#### Your instructions:
The only thing to report is how many lines of the data contain the word "Note".
======== Records to use ========
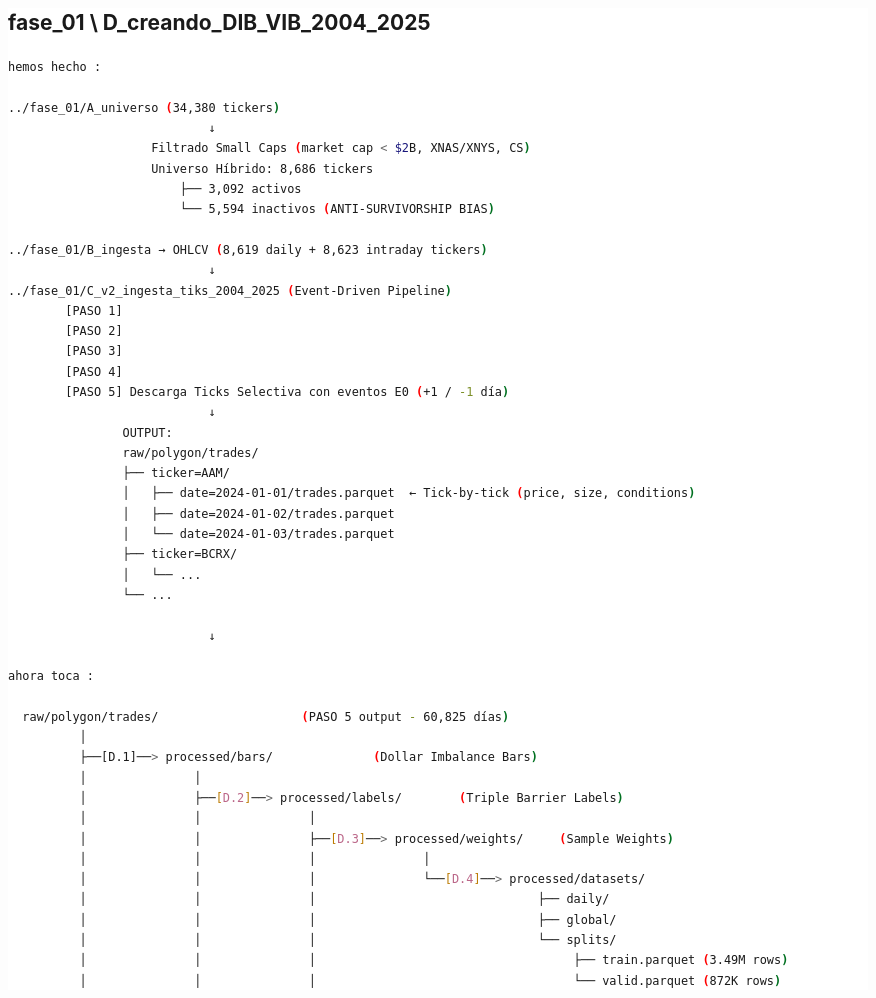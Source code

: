 
## fase_01 \ D_creando_DIB_VIB_2004_2025
```sh
hemos hecho :

../fase_01/A_universo (34,380 tickers) 
                            ↓
                    Filtrado Small Caps (market cap < $2B, XNAS/XNYS, CS)
                    Universo Híbrido: 8,686 tickers
                        ├── 3,092 activos
                        └── 5,594 inactivos (ANTI-SURVIVORSHIP BIAS)
                            
../fase_01/B_ingesta → OHLCV (8,619 daily + 8,623 intraday tickers)
                            ↓
../fase_01/C_v2_ingesta_tiks_2004_2025 (Event-Driven Pipeline)
        [PASO 1] 
        [PASO 2] 
        [PASO 3] 
        [PASO 4] 
        [PASO 5] Descarga Ticks Selectiva con eventos E0 (+1 / -1 día)
                            ↓
                OUTPUT:
                raw/polygon/trades/
                ├── ticker=AAM/
                │   ├── date=2024-01-01/trades.parquet  ← Tick-by-tick (price, size, conditions)
                │   ├── date=2024-01-02/trades.parquet
                │   └── date=2024-01-03/trades.parquet
                ├── ticker=BCRX/
                │   └── ...
                └── ...

                            ↓

ahora toca :

  raw/polygon/trades/                    (PASO 5 output - 60,825 días)
          │
          ├──[D.1]──> processed/bars/              (Dollar Imbalance Bars)
          │               │
          │               ├──[D.2]──> processed/labels/        (Triple Barrier Labels)
          │               │               │
          │               │               ├──[D.3]──> processed/weights/     (Sample Weights)
          │               │               │               │
          │               │               │               └──[D.4]──> processed/datasets/
          │               │               │                               ├── daily/
          │               │               │                               ├── global/
          │               │               │                               └── splits/
          │               │               │                                    ├── train.parquet (3.49M rows)
          │               │               │                                    └── valid.parquet (872K rows)
```
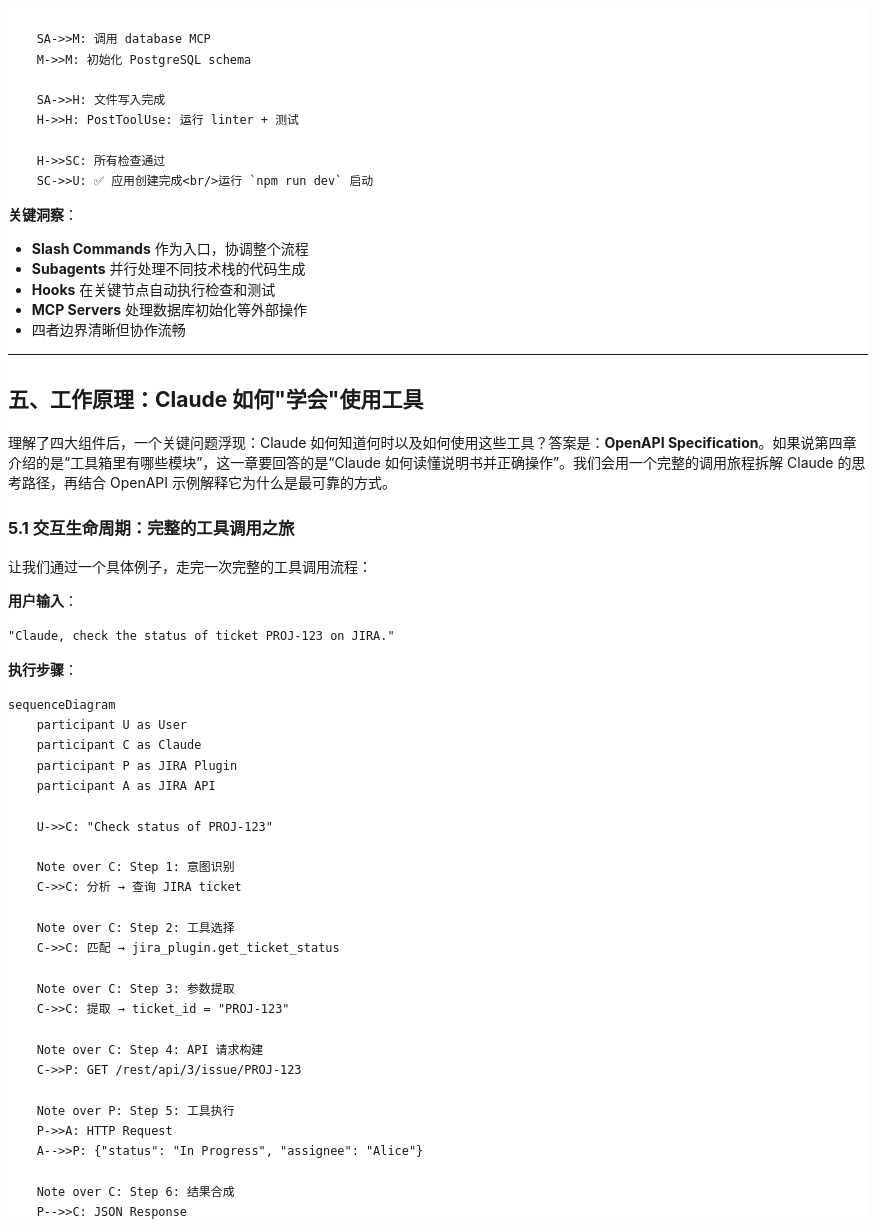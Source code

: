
 ```mermaid

    SA->>M: 调用 database MCP
    M->>M: 初始化 PostgreSQL schema

    SA->>H: 文件写入完成
    H->>H: PostToolUse: 运行 linter + 测试

    H->>SC: 所有检查通过
    SC->>U: ✅ 应用创建完成<br/>运行 `npm run dev` 启动
```

**关键洞察**：

- **Slash Commands** 作为入口，协调整个流程
- **Subagents** 并行处理不同技术栈的代码生成
- **Hooks** 在关键节点自动执行检查和测试
- **MCP Servers** 处理数据库初始化等外部操作
- 四者边界清晰但协作流畅

---

<div style="page-break-after: always; height: 0;"></div>

## 五、工作原理：Claude 如何"学会"使用工具

理解了四大组件后，一个关键问题浮现：Claude 如何知道何时以及如何使用这些工具？答案是：**OpenAPI Specification**。如果说第四章介绍的是“工具箱里有哪些模块”，这一章要回答的是“Claude 如何读懂说明书并正确操作”。我们会用一个完整的调用旅程拆解 Claude 的思考路径，再结合 OpenAPI 示例解释它为什么是最可靠的方式。

### 5.1 交互生命周期：完整的工具调用之旅

让我们通过一个具体例子，走完一次完整的工具调用流程：

**用户输入**：

```
"Claude, check the status of ticket PROJ-123 on JIRA."
```

**执行步骤**：

```mermaid
sequenceDiagram
    participant U as User
    participant C as Claude
    participant P as JIRA Plugin
    participant A as JIRA API

    U->>C: "Check status of PROJ-123"

    Note over C: Step 1: 意图识别
    C->>C: 分析 → 查询 JIRA ticket

    Note over C: Step 2: 工具选择
    C->>C: 匹配 → jira_plugin.get_ticket_status

    Note over C: Step 3: 参数提取
    C->>C: 提取 → ticket_id = "PROJ-123"

    Note over C: Step 4: API 请求构建
    C->>P: GET /rest/api/3/issue/PROJ-123

    Note over P: Step 5: 工具执行
    P->>A: HTTP Request
    A-->>P: {"status": "In Progress", "assignee": "Alice"}

    Note over C: Step 6: 结果合成
    P-->>C: JSON Response
```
========
#### Response area:
6